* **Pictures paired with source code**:
►
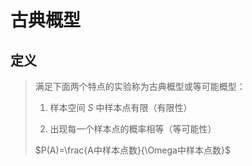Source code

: # 古典概型

## 定义

> 满足下面两个特点的实验称为古典概型或等可能概型：
> 
> 1. 样本空间 $S$ 中样本点有限（有限性）
>
> 2. 出现每一个样本点的概率相等（等可能性）
>
> $P(A)=\frac{A中样本点数}{\Omega中样本点数}$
◄
* **Exercise prompt**: Please provide a faithful transcription of all the data, pictures excluded.

* **Exercise solution**:
Source code

: # 古典概型

## 定义

> 满足下面两个特点的实验称为古典概型或等可能概型：
> 
> 1. 样本空间 $S$ 中样本点有限（有限性）
>
> 2. 出现每一个样本点的概率相等（等可能性）
>
> $P(A)=\frac{A中样本点数}{\Omega中样本点数}$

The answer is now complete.